**Problem to solve:**
Determine the count of lines in the following entries that contain the string "WARN". Write only the number.

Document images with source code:
__________________________________________________
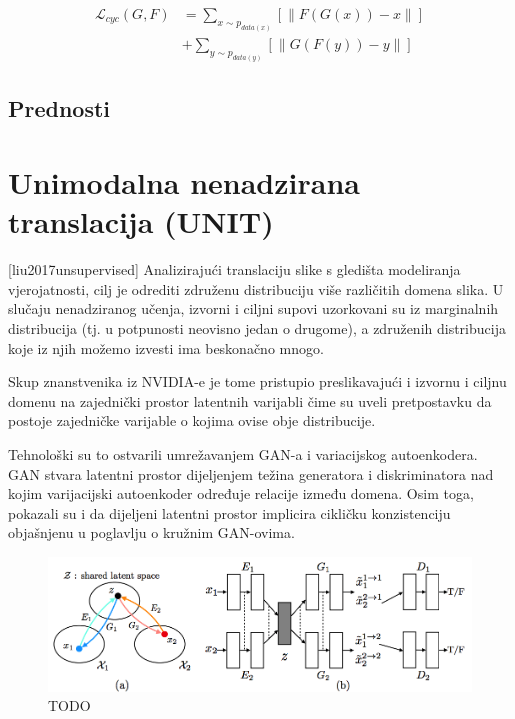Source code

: \documentclass[lmodern, utf8, seminar]{fer}
\newcommand{\Lagr}{\mathcal{L}}
\begin{document}
\begin{equation}
\begin{split}
\Lagr_{cyc}(G, F) &= \sum_{x\sim p_{data(x)}}[ \parallel F(G(x)) - x \parallel ] \\
			   &+ \sum_{y\sim p_{data(y)}}[ \parallel G(F(y)) - y \parallel ]
\end{split}
\end{equation}

\subsection{Prednosti}



\newpage
\section{Unimodalna nenadzirana translacija (UNIT)} [liu2017unsupervised]
Analizirajući translaciju slike s gledišta modeliranja vjerojatnosti, cilj je odrediti združenu distribuciju više različitih domena slika. U slučaju nenadziranog učenja, izvorni i ciljni supovi uzorkovani su iz marginalnih distribucija (tj. u potpunosti neovisno jedan o drugome), a združenih distribucija koje iz njih možemo izvesti ima beskonačno mnogo.

Skup znanstvenika iz NVIDIA-e je tome pristupio preslikavajući i izvornu i ciljnu domenu na zajednički prostor latentnih varijabli čime su uveli pretpostavku da postoje zajedničke varijable o kojima ovise obje distribucije. 

Tehnološki su to ostvarili umrežavanjem GAN-a i variacijskog autoenkodera. GAN stvara latentni prostor dijeljenjem težina generatora i diskriminatora nad kojim varijacijski autoenkoder određuje relacije između domena. 
Osim toga, pokazali su \cite{liu2017unsupervised} i da dijeljeni latentni prostor implicira cikličku konzistenciju objašnjenu u poglavlju o kružnim GAN-ovima.
\newline

\begin{figure}[H]
    \centering
    \includegraphics[width=1\textwidth]{liu2017unsupervised-unit}
    \caption{ TODO }
    \label{fig:liu2017unsupervised-unit}
\end{figure}
\end{document}
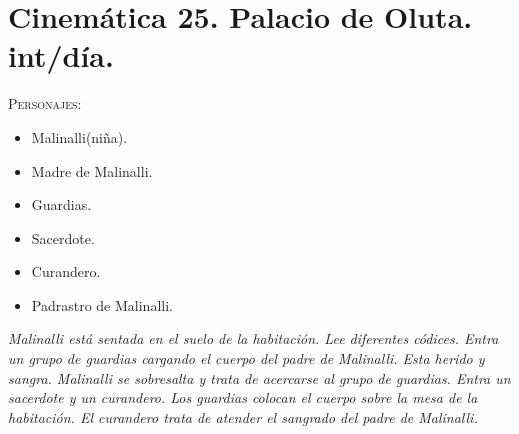 \documentclass[11pt,letterpaper]{article}
\begin{document}
\section{Cinemática 25. Palacio de Oluta. int/día.}
 \textsc{Personajes}:
 \begin{itemize}
 \item Malinalli(niña).
 \item Madre de Malinalli.
\item Guardias.
\item Sacerdote.
\item Curandero.
\item Padrastro de Malinalli.
 \end{itemize}
 \textit{Malinalli está sentada en el suelo de la habitación. Lee diferentes códices. Entra un grupo de guardias cargando el cuerpo del padre de Malinalli. Esta herido y sangra. Malinalli se sobresalta y trata de acercarse al grupo de guardias. Entra un sacerdote y un curandero. Los guardias colocan el cuerpo sobre la mesa de la habitación. El curandero trata de atender el sangrado del padre de Malinalli.}
\end{document}
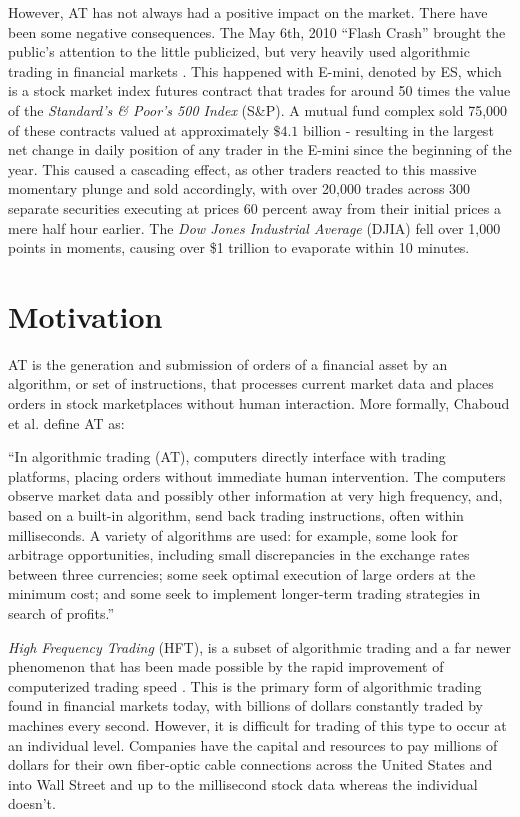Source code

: \documentclass[../thesis.tex]{subfiles}
\begin{document}
However, AT has not always had a positive impact on the market. There have been some negative consequences. The May 6th, 2010 ``Flash Crash'' brought the public's attention to the little publicized, but very heavily used algorithmic trading in financial markets \cite{Kirilenko2017}. This happened with E-mini, denoted by ES, which is a stock market index futures contract that trades for around 50 times the value of the \textit{Standard's \& Poor's 500 Index} (S\&P). A mutual fund complex sold 75,000 of these contracts valued at approximately $\$4.1$ billion - resulting in the largest net change in daily position of any trader in the E-mini since the beginning of the year. This caused a cascading effect, as other traders reacted to this massive momentary plunge and sold accordingly, with over 20,000 trades across 300 separate securities executing at prices 60 percent away from their initial prices a mere half hour earlier. The \textit{Dow Jones Industrial Average} (DJIA) fell over 1,000 points in moments, causing over \$1 trillion to evaporate within 10 minutes. 


\section{Motivation}

AT is the generation and submission of orders of a financial asset by an algorithm, or set of instructions, that processes current market data and places orders in stock marketplaces without human interaction. More formally, Chaboud et al. \cite{Chaboud2009} define AT as: \begin{displayquote} ``In algorithmic trading (AT), computers directly interface with trading platforms, placing orders without immediate human intervention. The computers observe market data and possibly other information at very high frequency, and, based on a built-in algorithm, send back trading instructions, often within milliseconds. A variety of algorithms are used: for example, some look for arbitrage opportunities,
including small discrepancies in the exchange rates between three currencies; some
seek optimal execution of large orders at the minimum cost; and some seek to
implement longer-term trading strategies in search of profits.'' \end{displayquote}

\textit{High Frequency Trading} (HFT), is a subset of algorithmic trading and a far newer phenomenon that has been made possible by the rapid improvement of computerized trading speed \cite{Gomber2011}. This is the primary form of algorithmic trading found in financial markets today, with billions of dollars constantly traded by machines every second. However, it is difficult for trading of this type to occur at an individual level. Companies have the capital and resources to pay millions of dollars for their own fiber-optic cable connections across the United States and into Wall Street and up to the millisecond stock data whereas the individual doesn't. 
\end{document}
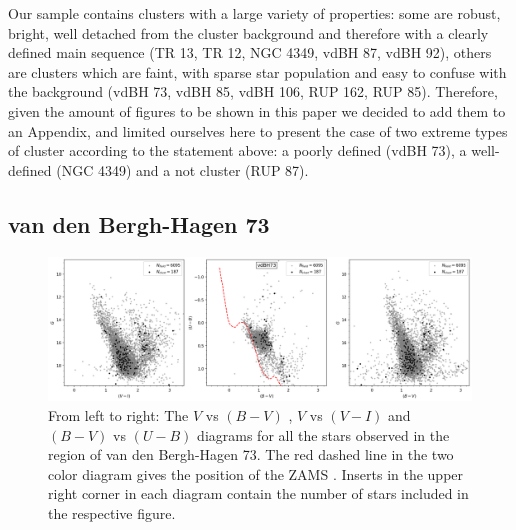 \documentclass[draft]{aa}
\begin{document}
Our sample contains clusters with a large variety of properties: some are
robust, bright, well detached from the cluster background and therefore with a
clearly defined main sequence (TR 13, TR 12, NGC 4349, vdBH 87, vdBH 92),
others are clusters which are faint, with sparse star population and easy to
confuse with the background (vdBH 73, vdBH 85, vdBH 106, RUP 162, RUP 85).
Therefore, given the amount of figures to be shown in this paper we decided to
add them to an Appendix, and limited ourselves here to present
the case of two extreme types of cluster according to the statement above: a
poorly defined (vdBH 73), a well-defined (NGC 4349) and a not cluster 
(RUP 87).


\subsection{van den Bergh-Hagen 73}

\begin{figure}[ht]
    \centering
    \includegraphics[width=\hsize]{../figs/obs_vdBH73.png}
    \caption{From left to right: The $V$ vs $(B-V)$ , $V$ vs $(V-I)$ and
    $(B-V)$ vs $(U-B)$ diagrams for all the stars observed in the region of van
    den Bergh-Hagen 73.
    The red dashed line in the two color diagram gives the position of the ZAMS
    \citep{Aller1982}. Inserts in the upper right corner in each
    diagram contain the number of stars included in the respective figure.}
    \label{fig3}
\end{figure}
\end{document}
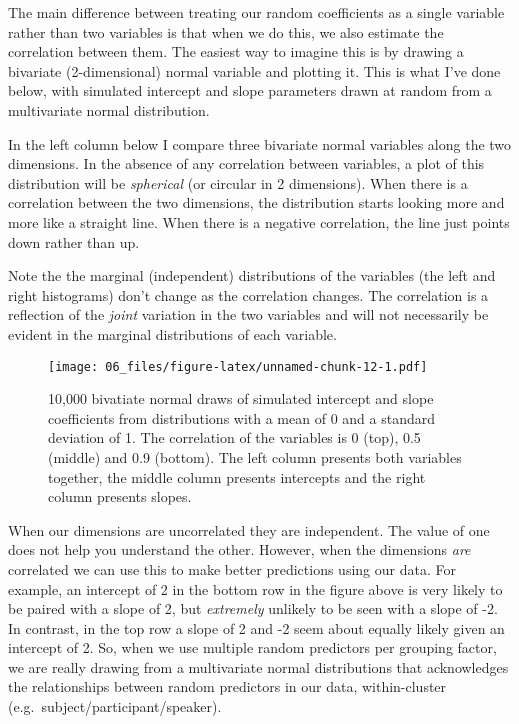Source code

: \documentclass[
]{book}
\begin{document}
The main difference between treating our random coefficients as a single variable rather than two variables is that when we do this, we also estimate the correlation between them. The easiest way to imagine this is by drawing a bivariate (2-dimensional) normal variable and plotting it. This is what I've done below, with simulated intercept and slope parameters drawn at random from a multivariate normal distribution.

In the left column below I compare three bivariate normal variables along the two dimensions. In the absence of any correlation between variables, a plot of this distribution will be \emph{spherical} (or circular in 2 dimensions). When there is a correlation between the two dimensions, the distribution starts looking more and more like a straight line. When there is a negative correlation, the line just points down rather than up.

Note the the marginal (independent) distributions of the variables (the left and right histograms) don't change as the correlation changes. The correlation is a reflection of the \emph{joint} variation in the two variables and will not necessarily be evident in the marginal distributions of each variable.

\begin{figure}
\centering
\texttt{[image: 06\_files/figure-latex/unnamed-chunk-12-1.pdf]}
\caption{\label{fig:unnamed-chunk-12}10,000 bivatiate normal draws of simulated intercept and slope coefficients from distributions with a mean of 0 and a standard deviation of 1. The correlation of the variables is 0 (top), 0.5 (middle) and 0.9 (bottom). The left column presents both variables together, the middle column presents intercepts and the right column presents slopes.}
\end{figure}

When our dimensions are uncorrelated they are independent. The value of one does not help you understand the other. However, when the dimensions \emph{are} correlated we can use this to make better predictions using our data. For example, an intercept of 2 in the bottom row in the figure above is very likely to be paired with a slope of 2, but \emph{extremely} unlikely to be seen with a slope of -2. In contrast, in the top row a slope of 2 and -2 seem about equally likely given an intercept of 2. So, when we use multiple random predictors per grouping factor, we are really drawing from a multivariate normal distributions that acknowledges the relationships between random predictors in our data, within-cluster (e.g.~subject/participant/speaker).
\end{document}
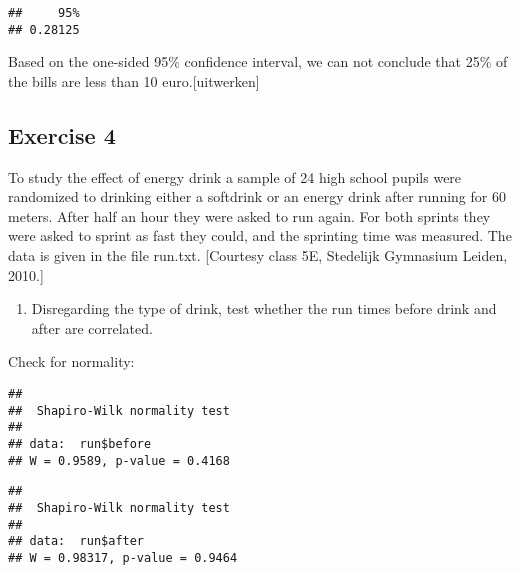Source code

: \documentclass[
]{article}
\newenvironment{Shaded}{\begin{snugshade}}{\end{snugshade}}
\newcommand{\CommentTok}[1]{\textcolor[rgb]{0.56,0.35,0.01}{\textit{#1}}}
\newcommand{\FunctionTok}[1]{\textcolor[rgb]{0.00,0.00,0.00}{#1}}
\newcommand{\NormalTok}[1]{#1}
\newcommand{\SpecialCharTok}[1]{\textcolor[rgb]{0.00,0.00,0.00}{#1}}
\providecommand{\tightlist}{%
  \setlength{\itemsep}{0pt}\setlength{\parskip}{0pt}}
\begin{document}
\begin{verbatim}
##     95% 
## 0.28125
\end{verbatim}

Based on the one-sided 95\% confidence interval, we can not conclude
that 25\% of the bills are less than 10 euro.{[}uitwerken{]}

\hypertarget{exercise-4}{%
\subsection{Exercise 4}\label{exercise-4}}

To study the effect of energy drink a sample of 24 high school pupils
were randomized to drinking either a softdrink or an energy drink after
running for 60 meters. After half an hour they were asked to run again.
For both sprints they were asked to sprint as fast they could, and the
sprinting time was measured. The data is given in the file run.txt.
{[}Courtesy class 5E, Stedelijk Gymnasium Leiden, 2010.{]}

\begin{enumerate}
\def\labelenumi{\alph{enumi})}
\tightlist
\item
  Disregarding the type of drink, test whether the run times before
  drink and after are correlated.
\end{enumerate}

Check for normality:

\begin{Shaded}
\end{Shaded}

\begin{verbatim}
## 
##  Shapiro-Wilk normality test
## 
## data:  run$before
## W = 0.9589, p-value = 0.4168
\end{verbatim}

\begin{Shaded}
\end{Shaded}

\begin{verbatim}
## 
##  Shapiro-Wilk normality test
## 
## data:  run$after
## W = 0.98317, p-value = 0.9464
\end{verbatim}
\end{document}
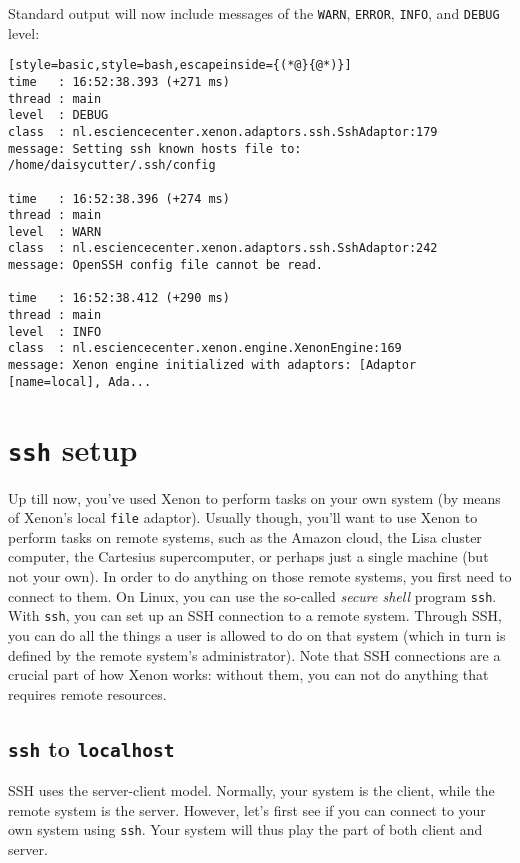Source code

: Standard output will now include messages of the \texttt{WARN}, \texttt{ERROR}, \texttt{INFO}, and \texttt{DEBUG} level:
\begin{lstlisting}[style=basic,style=bash,escapeinside={(*@}{@*)}]
time   : 16:52:38.393 (+271 ms)
thread : main
level  : DEBUG
class  : nl.esciencecenter.xenon.adaptors.ssh.SshAdaptor:179
message: Setting ssh known hosts file to: /home/daisycutter/.ssh/config

time   : 16:52:38.396 (+274 ms)
thread : main
level  : WARN
class  : nl.esciencecenter.xenon.adaptors.ssh.SshAdaptor:242
message: OpenSSH config file cannot be read.

time   : 16:52:38.412 (+290 ms)
thread : main
level  : INFO
class  : nl.esciencecenter.xenon.engine.XenonEngine:169
message: Xenon engine initialized with adaptors: [Adaptor [name=local], Ada...
\end{lstlisting}




\section{\texttt{ssh} setup}

Up till now, you've used Xenon to perform tasks on your own system (by means of Xenon's local \texttt{file} adaptor). Usually though, you'll want to use Xenon to perform tasks on remote systems, such as the Amazon cloud, the Lisa cluster computer, the Cartesius supercomputer, or perhaps just a single machine (but not your own). In order to do anything on those remote systems, you first need to connect to them. On Linux, you can use the so-called \textit{secure shell} program \texttt{ssh}. With \texttt{ssh}, you can set up an SSH connection to a remote system. Through SSH, you can do all the things a user is allowed to do on that system (which in turn is defined by the remote system's administrator). Note that SSH connections are a crucial part of how Xenon works: without them, you can not do anything that requires remote resources.

\subsection{\texttt{ssh} to \texttt{localhost}}

SSH uses the server-client model. Normally, your system is the client, while the remote system is the server. However, let's first see if you can connect to your own system using \texttt{ssh}. Your system will thus play the part of both client and server.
__________________________________________________
**Result below:**
2